Students come to my essay workshops and office hours with their drafts, and I sort of love these students. They are eager to try. When they leave, I can see the change in their eyes – like they ‘got it’ while we were working together. They turn in their final essays, and I see that they have made vast improvements upon their drafts. Often, a student will tell me that I’ve helped. This makes me happy.

I’m not looking for people to be scholars. I’m not looking for students to apply to ivy league graduate programs. I am just hoping that they grasp how to better organize their thoughts, what it means to analyze rather than summarize, and that they can push themselves to think critically. When I see that little shift, or the extra push, I’m happy.

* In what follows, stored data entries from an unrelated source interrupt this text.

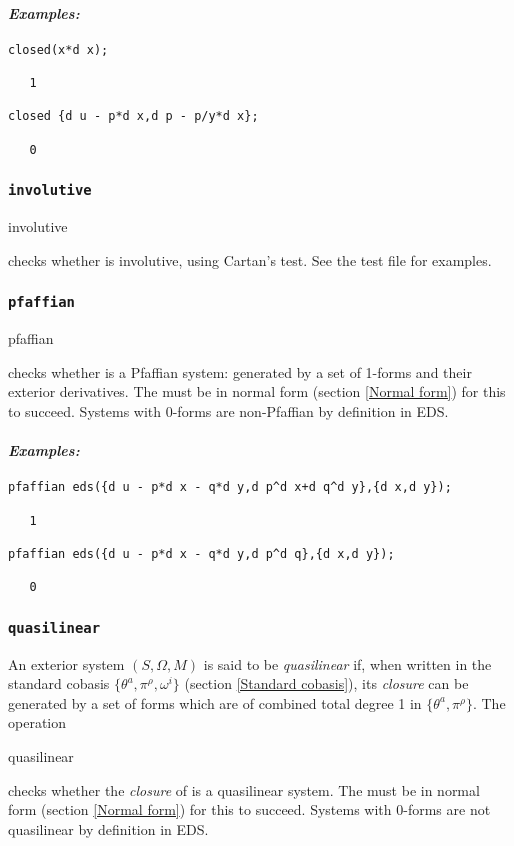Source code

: \paragraph{\it Examples:}
\begin{verbatim}
closed(x*d x);

   1

closed {d u - p*d x,d p - p/y*d x};

   0
\end{verbatim}

\subsubsection{\tt involutive}
\label{involutive}

\begin{edssyntax}
	involutive 
\end{edssyntax}
checks whether  is involutive, using Cartan's test. See the test
file for examples.

\subsubsection{\tt pfaffian}
\label{pfaffian}

\begin{edssyntax}
	pfaffian 
\end{edssyntax}
checks whether  is a Pfaffian system: generated by a set of
1-forms and their exterior derivatives. The  must be in normal
form (section \ref{Normal form}) for this to succeed. Systems with 0-forms
are non-Pfaffian by definition in EDS.

\paragraph{\it Examples:}
\begin{verbatim}
pfaffian eds({d u - p*d x - q*d y,d p^d x+d q^d y},{d x,d y});

   1

pfaffian eds({d u - p*d x - q*d y,d p^d q},{d x,d y});

   0
\end{verbatim}

\subsubsection{\tt quasilinear}
\label{quasilinear}

An exterior system $(S,\Omega,M)$ is said to be {\em quasilinear} if, when
written in the standard cobasis $\{\theta^a,\pi^\rho,\omega^i\}$ (section
\ref{Standard cobasis}), its {\em closure} can be generated by a set of
forms which are of combined total degree 1 in $\{\theta^a,\pi^\rho\}$. The
operation
\begin{edssyntax}
	quasilinear 
\end{edssyntax}
checks whether the {\em closure} of  is a quasilinear system. The
 must be in normal form (section \ref{Normal form}) for this to
succeed. Systems with 0-forms are not quasilinear by definition in EDS.

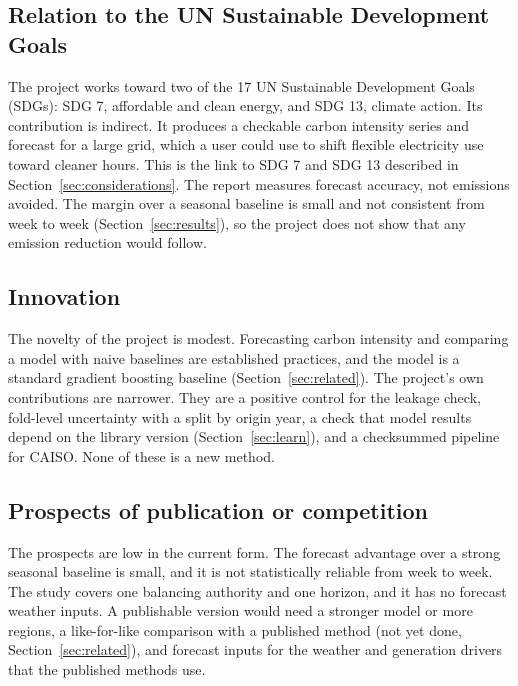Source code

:\documentclass[10pt,journal,compsoc]{IEEEtran}
\begin{document}
\subsection{Relation to the UN Sustainable Development Goals}
The project works toward two of the 17 UN Sustainable Development Goals (SDGs): SDG 7, affordable and clean energy, and SDG 13, climate action. Its contribution is indirect. It produces a checkable carbon intensity series and forecast for a large grid, which a user could use to shift flexible electricity use toward cleaner hours. This is the link to SDG 7 and SDG 13 described in Section~\ref{sec:considerations}. The report measures forecast accuracy, not emissions avoided. The margin over a seasonal baseline is small and not consistent from week to week (Section~\ref{sec:results}), so the project does not show that any emission reduction would follow.

\subsection{Innovation}
The novelty of the project is modest. Forecasting carbon intensity and comparing a model with naive baselines are established practices, and the model is a standard gradient boosting baseline (Section~\ref{sec:related}). The project's own contributions are narrower. They are a positive control for the leakage check, fold-level uncertainty with a split by origin year, a check that model results depend on the library version (Section~\ref{sec:learn}), and a checksummed pipeline for CAISO. None of these is a new method.

\subsection{Prospects of publication or competition}
The prospects are low in the current form. The forecast advantage over a strong seasonal baseline is small, and it is not statistically reliable from week to week. The study covers one balancing authority and one horizon, and it has no forecast weather inputs. A publishable version would need a stronger model or more regions, a like-for-like comparison with a published method (not yet done, Section~\ref{sec:related}), and forecast inputs for the weather and generation drivers that the published methods use.
\end{document}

I think it helps that I’m from the South. I get that a lot of these kids come from families of farmers, farmers who’ve sold ranch land to developers b/c farming in America is so impossible unless you're a corporate farm in CA. Some of their parents work at oil refineries. Then there are the first generation kids and the immigrants. Kids for whom English is clearly not the first language. Suffice it to say, I'm looking at a lot of middle and working class kids. Middle America.

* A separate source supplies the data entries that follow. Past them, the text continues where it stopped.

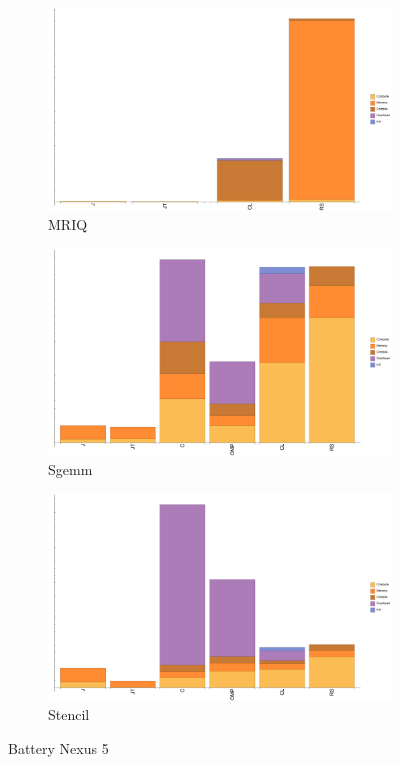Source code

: \begin{figure}[ht]
  \begin{subfigure}[b]{0.5\textwidth}
      \centering
      \includegraphics[width=\textwidth]{data/bbattery_mriq_nexus5.pdf}
      \caption{MRIQ}
      \label{fig:MRIQ}
  \end{subfigure}

  \begin{subfigure}[b]{0.5\textwidth}
      \centering
      \includegraphics[width=\textwidth]{data/bbattery_sgemm_nexus5.pdf}
      \caption{Sgemm}\label{fig:Sgemm}
  \end{subfigure}
  \begin{subfigure}[b]{0.5\textwidth}
      \centering
      \includegraphics[width=\textwidth]{data/bbattery_stencil_nexus5.pdf}
      \caption{Stencil}
      \label{fig:Stencil}
  \end{subfigure}

  \caption{Battery Nexus 5}
\end{figure}

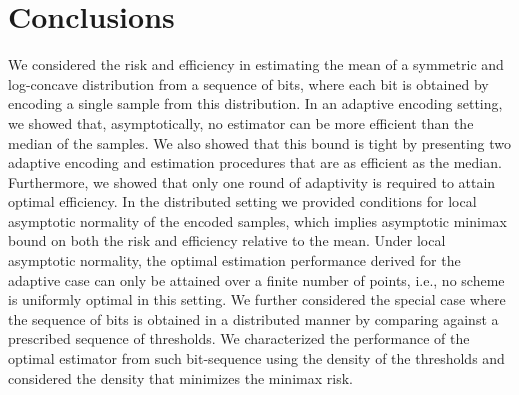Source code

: \section{Conclusions \label{sec:conclusions}}
We considered the risk and efficiency in estimating the mean of a symmetric and log-concave distribution from a sequence of bits, where each bit is obtained by encoding a single sample from this distribution. 
%
In an adaptive encoding setting, we showed that, asymptotically, no estimator can be more efficient than the median of the samples. We also showed that this bound is tight by presenting two adaptive encoding and estimation procedures that are as efficient as the median. Furthermore, we showed that only one round of adaptivity is required to attain optimal efficiency. In the distributed setting we provided conditions for local asymptotic normality of the encoded samples, which implies asymptotic minimax bound on both the risk and efficiency relative to the mean. 
%
Under local asymptotic normality, the optimal estimation performance derived for the adaptive case can only be attained over a finite number of points, i.e., no scheme is uniformly optimal in this setting. 
%
We further considered the special case where the sequence of bits is obtained in a distributed manner by comparing against a prescribed sequence of thresholds. We characterized the performance of the optimal estimator from such bit-sequence using the density of the thresholds and considered the density that minimizes the minimax risk. 
%
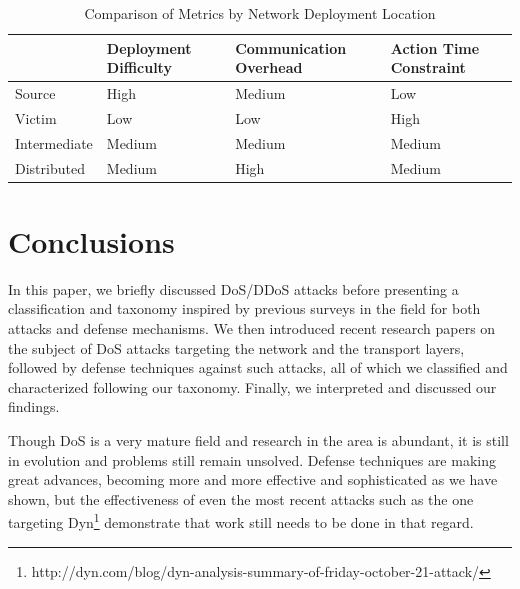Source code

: \documentclass[conference]{IEEEtran}
\begin{document}
{
\tabulinesep=1mm
\begin{table}[!htb]
  \centering
  \begin{tabu} to 0.5\textwidth {| X[1,r] || X[1,c] | X[1,c] | X[1,c] |}
     \hline
      & Deployment Difficulty & Communication Overhead & Action Time Constraint \\\hline\hline
     Source       & High   & Medium & Low    \\\hline
     Victim       & Low    & Low    & High   \\\hline
     Intermediate & Medium & Medium & Medium \\\hline
     Distributed  & Medium & High   & Medium \\\hline
  \end{tabu}
  \smallskip
  \caption{Comparison of Metrics by Network Deployment Location}
  \label{tab:defense}
\end{table}
}

\section{Conclusions}
In this paper, we briefly discussed DoS/DDoS attacks before presenting a classification and taxonomy inspired by previous surveys in the field for both attacks and defense mechanisms. We then introduced recent research papers on the subject of DoS attacks targeting the network and the transport layers, followed by defense techniques against such attacks, all of which we classified and characterized following our taxonomy. Finally, we interpreted and discussed our findings.

Though DoS is a very mature field and research in the area is abundant, it is still in evolution and problems still remain unsolved. Defense techniques are making great advances, becoming more and more effective and sophisticated as we have shown, but the effectiveness of even the most recent attacks such as the one targeting Dyn\footnote{http://dyn.com/blog/dyn-analysis-summary-of-friday-october-21-attack/} demonstrate that work still needs to be done in that regard.



\end{document}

These students come from families who add ten-fold, and without real recognition or compensation, to the quality of privileged people’s lives. These are kids whose families hope their kids will take the next step up. I don’t expect them to be brilliant. I doubt their parents expect them to be brilliant. At the same time, I assume students' intelligence before I ever assume their lack of intelligence. I feel positive that these student's life experiences give them perspective that I cannot fathom. Likewise, intelligence proceeds knowledge.

I've heard it said a many times now (mostly by graduate students whose lives have been vastly different than their students' lives) that students who don't have a leg up, be it language issues, or other issues, must work that much harder because they're competing with students who do have a leg up. I don't see school, or life, as a competition. I know that many people do. It seems to me that only the most privileged among us have the liberty to view education through the lens of competition. For those who do not come from privilege, it's probably fair to say that an education is about creating a new opportunity, the next opportunity.

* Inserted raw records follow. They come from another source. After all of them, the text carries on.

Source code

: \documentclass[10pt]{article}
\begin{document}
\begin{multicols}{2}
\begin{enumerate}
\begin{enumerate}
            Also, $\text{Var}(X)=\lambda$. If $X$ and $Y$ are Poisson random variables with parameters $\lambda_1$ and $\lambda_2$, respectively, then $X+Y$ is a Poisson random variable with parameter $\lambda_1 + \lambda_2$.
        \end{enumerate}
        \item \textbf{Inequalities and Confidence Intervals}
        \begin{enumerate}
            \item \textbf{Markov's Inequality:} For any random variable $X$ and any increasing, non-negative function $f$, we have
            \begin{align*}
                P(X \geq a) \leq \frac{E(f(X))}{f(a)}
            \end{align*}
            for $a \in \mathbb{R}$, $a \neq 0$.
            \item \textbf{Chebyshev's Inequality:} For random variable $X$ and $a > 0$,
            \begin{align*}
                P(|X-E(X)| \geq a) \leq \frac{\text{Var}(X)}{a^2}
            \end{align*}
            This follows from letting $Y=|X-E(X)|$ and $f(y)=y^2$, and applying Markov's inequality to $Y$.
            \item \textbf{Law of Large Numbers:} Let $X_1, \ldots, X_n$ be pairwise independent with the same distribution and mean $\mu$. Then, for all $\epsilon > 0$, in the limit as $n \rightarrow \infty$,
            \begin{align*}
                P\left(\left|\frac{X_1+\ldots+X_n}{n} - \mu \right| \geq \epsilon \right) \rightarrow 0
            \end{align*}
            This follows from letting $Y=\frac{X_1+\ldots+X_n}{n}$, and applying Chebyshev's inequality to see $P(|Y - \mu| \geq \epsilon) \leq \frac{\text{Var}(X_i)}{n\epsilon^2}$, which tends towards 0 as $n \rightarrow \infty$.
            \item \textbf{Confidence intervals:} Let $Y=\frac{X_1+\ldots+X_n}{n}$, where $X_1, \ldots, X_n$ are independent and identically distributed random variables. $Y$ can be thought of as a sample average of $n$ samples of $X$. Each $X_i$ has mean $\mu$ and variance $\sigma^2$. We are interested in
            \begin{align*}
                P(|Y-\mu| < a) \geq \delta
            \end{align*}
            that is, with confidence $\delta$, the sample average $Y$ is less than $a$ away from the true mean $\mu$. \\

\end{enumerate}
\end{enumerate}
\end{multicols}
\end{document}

I agree that students who are behind (be it language barriers, poor family foundations, poor K-12 foundations, learning disabilities that have been mistreated and/or ignored for years) have to work that much harder. I suspect that they are already working 'that much harder' than their more advantaged counterparts. But competition? When students meet with me, I'm conscious of one thing. I want to assess where they are, and I want to assess whether they improve upon that. I'm not interested using other students as a measuring stick. A person needs to be his own measuring stick.

An IA was struggling with what grade to give on an essay. It seemed clear to him that part of the student's issue was language.